Data entries
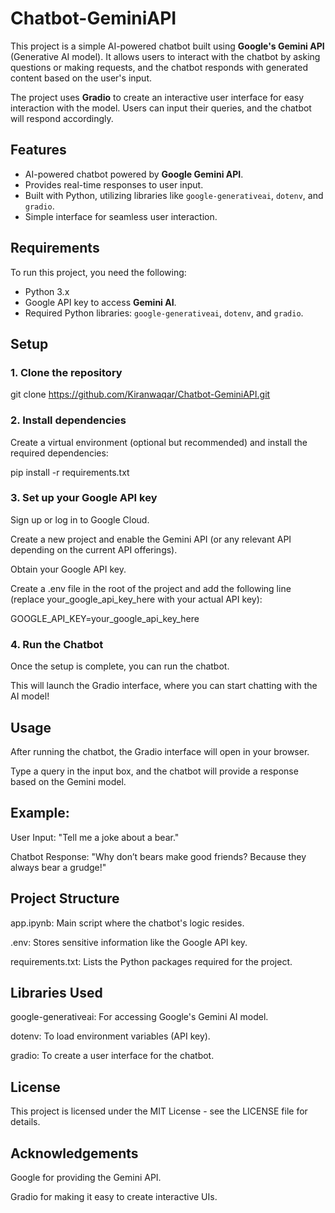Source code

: # Chatbot-GeminiAPI

This project is a simple AI-powered chatbot built using **Google's Gemini API** (Generative AI model). It allows users to interact with the chatbot by asking questions or making requests, and the chatbot responds with generated content based on the user's input.

The project uses **Gradio** to create an interactive user interface for easy interaction with the model. Users can input their queries, and the chatbot will respond accordingly.

## Features

- AI-powered chatbot powered by **Google Gemini API**.
- Provides real-time responses to user input.
- Built with Python, utilizing libraries like `google-generativeai`, `dotenv`, and `gradio`.
- Simple interface for seamless user interaction.

## Requirements

To run this project, you need the following:

- Python 3.x
- Google API key to access **Gemini AI**.
- Required Python libraries: `google-generativeai`, `dotenv`, and `gradio`.

## Setup

### 1. Clone the repository

git clone https://github.com/Kiranwaqar/Chatbot-GeminiAPI.git

### 2. Install dependencies

Create a virtual environment (optional but recommended) and install the required dependencies:

pip install -r requirements.txt

### 3. Set up your Google API key
Sign up or log in to Google Cloud.

Create a new project and enable the Gemini API (or any relevant API depending on the current API offerings).

Obtain your Google API key.

Create a .env file in the root of the project and add the following line (replace your_google_api_key_here with your actual API key):

GOOGLE_API_KEY=your_google_api_key_here

### 4. Run the Chatbot
Once the setup is complete, you can run the chatbot.

This will launch the Gradio interface, where you can start chatting with the AI model!

## Usage
After running the chatbot, the Gradio interface will open in your browser.

Type a query in the input box, and the chatbot will provide a response based on the Gemini model.

## Example:
User Input: "Tell me a joke about a bear."

Chatbot Response: "Why don’t bears make good friends? Because they always bear a grudge!"

## Project Structure
app.ipynb: Main script where the chatbot's logic resides.

.env: Stores sensitive information like the Google API key.

requirements.txt: Lists the Python packages required for the project.

## Libraries Used
google-generativeai: For accessing Google's Gemini AI model.

dotenv: To load environment variables (API key).

gradio: To create a user interface for the chatbot.

## License
This project is licensed under the MIT License - see the LICENSE file for details.

## Acknowledgements
Google for providing the Gemini API.

Gradio for making it easy to create interactive UIs.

### GOAL OF THE EXERCISE
Leaving every picture out, output the data exactly as it stands.

### SOLUTION TO THE PROBLEM
Source code

: # Chatbot-GeminiAPI

This project is a simple AI-powered chatbot built using **Google's Gemini API** (Generative AI model). It allows users to interact with the chatbot by asking questions or making requests, and the chatbot responds with generated content based on the user's input.

The project uses **Gradio** to create an interactive user interface for easy interaction with the model. Users can input their queries, and the chatbot will respond accordingly.

## Features

- AI-powered chatbot powered by **Google Gemini API**.
- Provides real-time responses to user input.
- Built with Python, utilizing libraries like `google-generativeai`, `dotenv`, and `gradio`.
- Simple interface for seamless user interaction.

## Requirements

To run this project, you need the following:

- Python 3.x
- Google API key to access **Gemini AI**.
- Required Python libraries: `google-generativeai`, `dotenv`, and `gradio`.

## Setup

### 1. Clone the repository

git clone https://github.com/Kiranwaqar/Chatbot-GeminiAPI.git

### 2. Install dependencies

Create a virtual environment (optional but recommended) and install the required dependencies:

pip install -r requirements.txt

### 3. Set up your Google API key
Sign up or log in to Google Cloud.

Create a new project and enable the Gemini API (or any relevant API depending on the current API offerings).

Obtain your Google API key.

Create a .env file in the root of the project and add the following line (replace your_google_api_key_here with your actual API key):

GOOGLE_API_KEY=your_google_api_key_here

### 4. Run the Chatbot
Once the setup is complete, you can run the chatbot.

This will launch the Gradio interface, where you can start chatting with the AI model!

## Usage
After running the chatbot, the Gradio interface will open in your browser.

Type a query in the input box, and the chatbot will provide a response based on the Gemini model.

## Example:
User Input: "Tell me a joke about a bear."

Chatbot Response: "Why don’t bears make good friends? Because they always bear a grudge!"

## Project Structure
app.ipynb: Main script where the chatbot's logic resides.

.env: Stores sensitive information like the Google API key.

requirements.txt: Lists the Python packages required for the project.

## Libraries Used
google-generativeai: For accessing Google's Gemini AI model.

dotenv: To load environment variables (API key).

gradio: To create a user interface for the chatbot.

## License
This project is licensed under the MIT License - see the LICENSE file for details.

## Acknowledgements
Google for providing the Gemini API.

Gradio for making it easy to create interactive UIs.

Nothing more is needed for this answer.